Start of Records to use

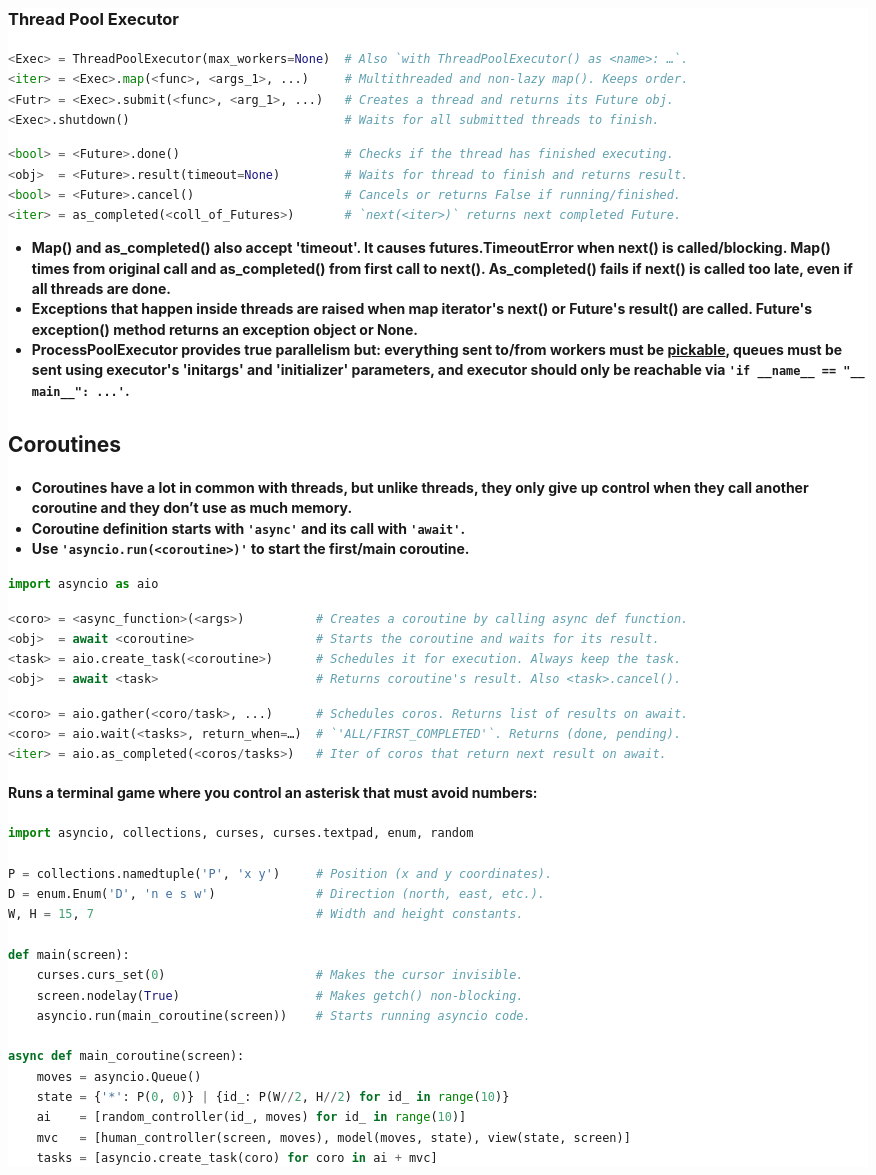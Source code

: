 ### Thread Pool Executor
```python
<Exec> = ThreadPoolExecutor(max_workers=None)  # Also `with ThreadPoolExecutor() as <name>: …`.
<iter> = <Exec>.map(<func>, <args_1>, ...)     # Multithreaded and non-lazy map(). Keeps order.
<Futr> = <Exec>.submit(<func>, <arg_1>, ...)   # Creates a thread and returns its Future obj.
<Exec>.shutdown()                              # Waits for all submitted threads to finish.
```

```python
<bool> = <Future>.done()                       # Checks if the thread has finished executing.
<obj>  = <Future>.result(timeout=None)         # Waits for thread to finish and returns result.
<bool> = <Future>.cancel()                     # Cancels or returns False if running/finished.
<iter> = as_completed(<coll_of_Futures>)       # `next(<iter>)` returns next completed Future.
```
* **Map() and as\_completed() also accept 'timeout'. It causes futures.TimeoutError when next() is called/blocking. Map() times from original call and as_completed() from first call to next(). As\_completed() fails if next() is called too late, even if all threads are done.**
* **Exceptions that happen inside threads are raised when map iterator's next() or Future's result() are called. Future's exception() method returns an exception object or None.**
* **ProcessPoolExecutor provides true parallelism but: everything sent to/from workers must be [pickable](#pickle), queues must be sent using executor's 'initargs' and 'initializer' parameters, and executor should only be reachable via `'if __name__ == "__main__": ...'`.**


Coroutines
----------
* **Coroutines have a lot in common with threads, but unlike threads, they only give up control when they call another coroutine and they don’t use as much memory.**
* **Coroutine definition starts with `'async'` and its call with `'await'`.**
* **Use `'asyncio.run(<coroutine>)'` to start the first/main coroutine.**

```python
import asyncio as aio
```

```python
<coro> = <async_function>(<args>)          # Creates a coroutine by calling async def function.
<obj>  = await <coroutine>                 # Starts the coroutine and waits for its result.
<task> = aio.create_task(<coroutine>)      # Schedules it for execution. Always keep the task.
<obj>  = await <task>                      # Returns coroutine's result. Also <task>.cancel().
```

```python
<coro> = aio.gather(<coro/task>, ...)      # Schedules coros. Returns list of results on await.
<coro> = aio.wait(<tasks>, return_when=…)  # `'ALL/FIRST_COMPLETED'`. Returns (done, pending).
<iter> = aio.as_completed(<coros/tasks>)   # Iter of coros that return next result on await.
```

#### Runs a terminal game where you control an asterisk that must avoid numbers:
```python
import asyncio, collections, curses, curses.textpad, enum, random

P = collections.namedtuple('P', 'x y')     # Position (x and y coordinates).
D = enum.Enum('D', 'n e s w')              # Direction (north, east, etc.).
W, H = 15, 7                               # Width and height constants.

def main(screen):
    curses.curs_set(0)                     # Makes the cursor invisible.
    screen.nodelay(True)                   # Makes getch() non-blocking.
    asyncio.run(main_coroutine(screen))    # Starts running asyncio code.

async def main_coroutine(screen):
    moves = asyncio.Queue()
    state = {'*': P(0, 0)} | {id_: P(W//2, H//2) for id_ in range(10)}
    ai    = [random_controller(id_, moves) for id_ in range(10)]
    mvc   = [human_controller(screen, moves), model(moves, state), view(state, screen)]
    tasks = [asyncio.create_task(coro) for coro in ai + mvc]
```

End of Records to use

→ **Directions**: Among the lines of the records, copy out each one that contains the word "Schedules".

→ **Exercise solution**:
<task> = aio.create_task(<coroutine>)      # Schedules it for execution. Always keep the task.
<coro> = aio.gather(<coro/task>, ...)      # Schedules coros. Returns list of results on await.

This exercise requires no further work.